— Activity —
Lift out each line of the data that holds "Rotation".

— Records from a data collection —
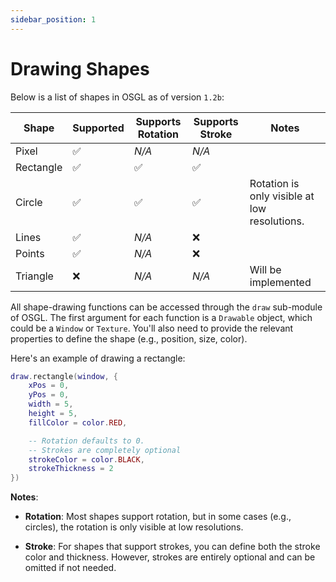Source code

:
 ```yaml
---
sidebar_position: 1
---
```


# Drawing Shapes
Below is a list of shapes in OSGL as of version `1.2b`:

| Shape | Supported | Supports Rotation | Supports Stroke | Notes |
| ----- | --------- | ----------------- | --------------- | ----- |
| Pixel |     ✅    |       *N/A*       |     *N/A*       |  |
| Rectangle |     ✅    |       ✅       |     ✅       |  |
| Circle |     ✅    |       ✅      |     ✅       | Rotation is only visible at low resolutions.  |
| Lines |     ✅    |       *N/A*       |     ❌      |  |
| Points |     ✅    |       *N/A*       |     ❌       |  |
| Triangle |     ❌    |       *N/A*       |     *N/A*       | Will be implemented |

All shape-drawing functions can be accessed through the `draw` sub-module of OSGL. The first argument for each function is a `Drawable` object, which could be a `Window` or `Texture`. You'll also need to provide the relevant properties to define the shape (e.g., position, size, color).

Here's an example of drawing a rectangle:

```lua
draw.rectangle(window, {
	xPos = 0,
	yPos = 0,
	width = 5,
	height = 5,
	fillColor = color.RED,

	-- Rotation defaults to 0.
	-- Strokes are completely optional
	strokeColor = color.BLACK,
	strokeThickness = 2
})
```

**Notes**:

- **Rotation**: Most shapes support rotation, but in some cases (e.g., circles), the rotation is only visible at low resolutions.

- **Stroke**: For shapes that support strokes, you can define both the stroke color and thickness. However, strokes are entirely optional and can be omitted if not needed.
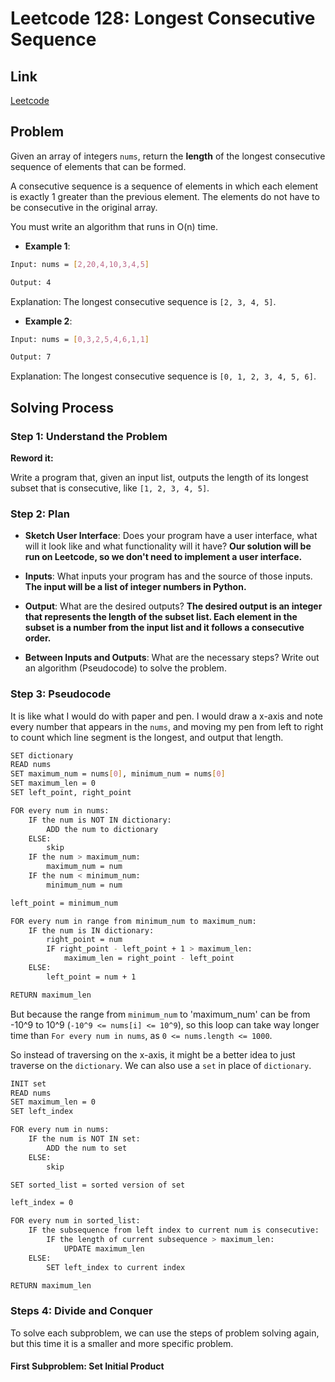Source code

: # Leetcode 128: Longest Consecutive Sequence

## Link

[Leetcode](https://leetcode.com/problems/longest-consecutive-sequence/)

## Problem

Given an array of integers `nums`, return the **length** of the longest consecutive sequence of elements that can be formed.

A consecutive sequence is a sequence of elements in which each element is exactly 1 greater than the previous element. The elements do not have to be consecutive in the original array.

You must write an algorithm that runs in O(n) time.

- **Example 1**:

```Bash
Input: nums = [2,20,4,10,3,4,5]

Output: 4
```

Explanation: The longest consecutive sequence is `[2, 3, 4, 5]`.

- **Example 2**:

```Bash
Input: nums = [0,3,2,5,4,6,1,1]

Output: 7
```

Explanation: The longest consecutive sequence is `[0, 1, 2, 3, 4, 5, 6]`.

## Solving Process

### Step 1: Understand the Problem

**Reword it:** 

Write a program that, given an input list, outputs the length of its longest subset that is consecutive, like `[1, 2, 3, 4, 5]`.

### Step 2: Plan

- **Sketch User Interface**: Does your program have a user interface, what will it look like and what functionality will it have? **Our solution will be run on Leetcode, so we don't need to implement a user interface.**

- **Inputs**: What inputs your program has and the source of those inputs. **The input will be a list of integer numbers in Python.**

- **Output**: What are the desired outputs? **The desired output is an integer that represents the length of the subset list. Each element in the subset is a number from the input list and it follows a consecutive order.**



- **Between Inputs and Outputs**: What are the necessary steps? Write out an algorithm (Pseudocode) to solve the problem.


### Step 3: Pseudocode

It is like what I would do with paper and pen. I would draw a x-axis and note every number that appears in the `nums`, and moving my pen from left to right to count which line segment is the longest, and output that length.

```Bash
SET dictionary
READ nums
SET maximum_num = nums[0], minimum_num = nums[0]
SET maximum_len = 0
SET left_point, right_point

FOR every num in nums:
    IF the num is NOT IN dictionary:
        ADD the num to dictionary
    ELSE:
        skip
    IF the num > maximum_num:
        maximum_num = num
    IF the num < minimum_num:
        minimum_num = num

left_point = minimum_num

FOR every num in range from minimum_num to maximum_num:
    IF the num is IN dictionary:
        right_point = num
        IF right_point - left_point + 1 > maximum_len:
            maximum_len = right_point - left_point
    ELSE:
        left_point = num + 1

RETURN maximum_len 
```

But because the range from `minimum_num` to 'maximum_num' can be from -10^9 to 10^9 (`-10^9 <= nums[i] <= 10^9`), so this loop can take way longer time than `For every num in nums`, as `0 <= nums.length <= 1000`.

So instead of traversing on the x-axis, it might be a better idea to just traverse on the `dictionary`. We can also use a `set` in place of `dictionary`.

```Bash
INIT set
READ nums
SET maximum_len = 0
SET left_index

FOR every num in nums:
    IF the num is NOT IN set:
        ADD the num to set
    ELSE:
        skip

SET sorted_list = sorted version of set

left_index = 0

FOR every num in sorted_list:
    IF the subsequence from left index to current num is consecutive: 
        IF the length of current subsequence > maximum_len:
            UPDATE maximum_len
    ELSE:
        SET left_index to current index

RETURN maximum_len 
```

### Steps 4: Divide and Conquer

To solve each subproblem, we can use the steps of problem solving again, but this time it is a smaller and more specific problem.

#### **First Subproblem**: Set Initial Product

— Result —
| Shape | Supported | Supports Rotation | Supports Stroke | Notes |
| Circle |     ✅    |       ✅      |     ✅       | Rotation is only visible at low resolutions.  |
	-- Rotation defaults to 0.
- **Rotation**: Most shapes support rotation, but in some cases (e.g., circles), the rotation is only visible at low resolutions.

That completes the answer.